Exercise aim —
Which of the lines below hold "resource"? Please return each one.

[Collected data]

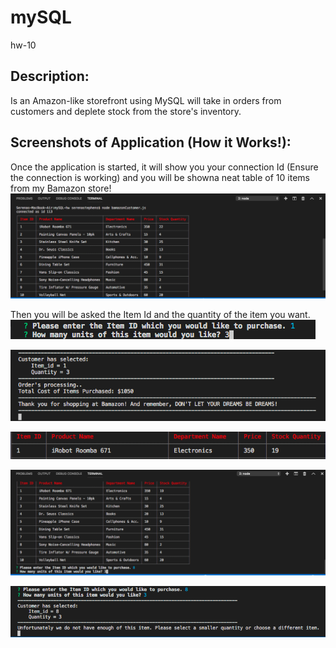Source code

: # mySQL
hw-10

## Description:
Is an Amazon-like storefront using MySQL will take in orders from customers and deplete stock from the store's inventory.

## Screenshots of Application (How it Works!):

Once the application is started, it will show you your connection Id (Ensure the connection is working) and you will be showna neat table of 10 items from my Bamazon store!
![Image description](https://github.com/sstephens4/mySQL/blob/master/images/Screen%20Shot%201.png?raw=true)


Then you will be asked the Item Id and the quantity of the item you want.
![ScreenShot 2](https://github.com/sstephens4/mySQL/blob/master/images/Screen%20Shot%202.png?raw=true)



![ScreenShot 3](https://github.com/sstephens4/mySQL/blob/master/images/Screen%20Shot%203.png?raw=true)



![ScreenShot 4](https://github.com/sstephens4/mySQL/blob/master/images/Screen%20Shot%204.png?raw=true)



![ScreenShot 5](https://github.com/sstephens4/mySQL/blob/master/images/Screen%20Shot%205.png?raw=true)



![ScreenShot 6](https://github.com/sstephens4/mySQL/blob/master/images/Screen%20Shot%206.png?raw=true)




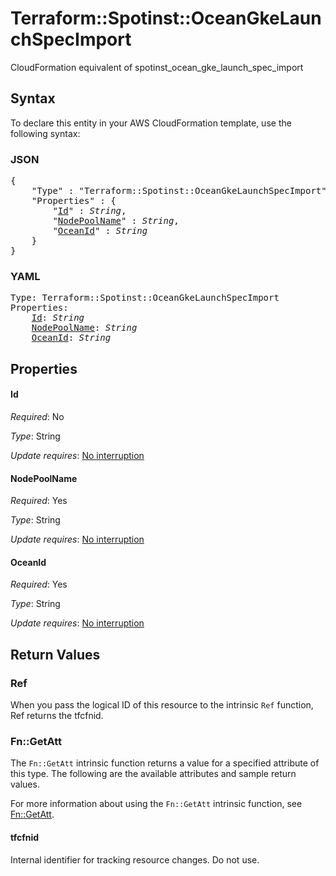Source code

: # Terraform::Spotinst::OceanGkeLaunchSpecImport

CloudFormation equivalent of spotinst_ocean_gke_launch_spec_import

## Syntax

To declare this entity in your AWS CloudFormation template, use the following syntax:

### JSON

<pre>
{
    "Type" : "Terraform::Spotinst::OceanGkeLaunchSpecImport",
    "Properties" : {
        "<a href="#id" title="Id">Id</a>" : <i>String</i>,
        "<a href="#nodepoolname" title="NodePoolName">NodePoolName</a>" : <i>String</i>,
        "<a href="#oceanid" title="OceanId">OceanId</a>" : <i>String</i>
    }
}
</pre>

### YAML

<pre>
Type: Terraform::Spotinst::OceanGkeLaunchSpecImport
Properties:
    <a href="#id" title="Id">Id</a>: <i>String</i>
    <a href="#nodepoolname" title="NodePoolName">NodePoolName</a>: <i>String</i>
    <a href="#oceanid" title="OceanId">OceanId</a>: <i>String</i>
</pre>

## Properties

#### Id

_Required_: No

_Type_: String

_Update requires_: [No interruption](https://docs.aws.amazon.com/AWSCloudFormation/latest/UserGuide/using-cfn-updating-stacks-update-behaviors.html#update-no-interrupt)

#### NodePoolName

_Required_: Yes

_Type_: String

_Update requires_: [No interruption](https://docs.aws.amazon.com/AWSCloudFormation/latest/UserGuide/using-cfn-updating-stacks-update-behaviors.html#update-no-interrupt)

#### OceanId

_Required_: Yes

_Type_: String

_Update requires_: [No interruption](https://docs.aws.amazon.com/AWSCloudFormation/latest/UserGuide/using-cfn-updating-stacks-update-behaviors.html#update-no-interrupt)

## Return Values

### Ref

When you pass the logical ID of this resource to the intrinsic `Ref` function, Ref returns the tfcfnid.

### Fn::GetAtt

The `Fn::GetAtt` intrinsic function returns a value for a specified attribute of this type. The following are the available attributes and sample return values.

For more information about using the `Fn::GetAtt` intrinsic function, see [Fn::GetAtt](https://docs.aws.amazon.com/AWSCloudFormation/latest/UserGuide/intrinsic-function-reference-getatt.html).

#### tfcfnid

Internal identifier for tracking resource changes. Do not use.

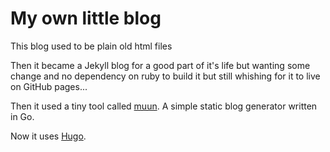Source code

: # My own little blog

This blog used to be plain old html files

Then it became a Jekyll blog for a good part of it's life but wanting some change
and no dependency on ruby to build it but still whishing for it to live on GitHub
pages...

Then it used a tiny tool called [muun](http://github.com/kiasaki/muun).
A simple static blog generator written in Go.

Now it uses [Hugo](http://gohugo.io).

Task solution —
When you pass the logical ID of this resource to the intrinsic `Ref` function, Ref returns the tfcfnid.
Internal identifier for tracking resource changes. Do not use.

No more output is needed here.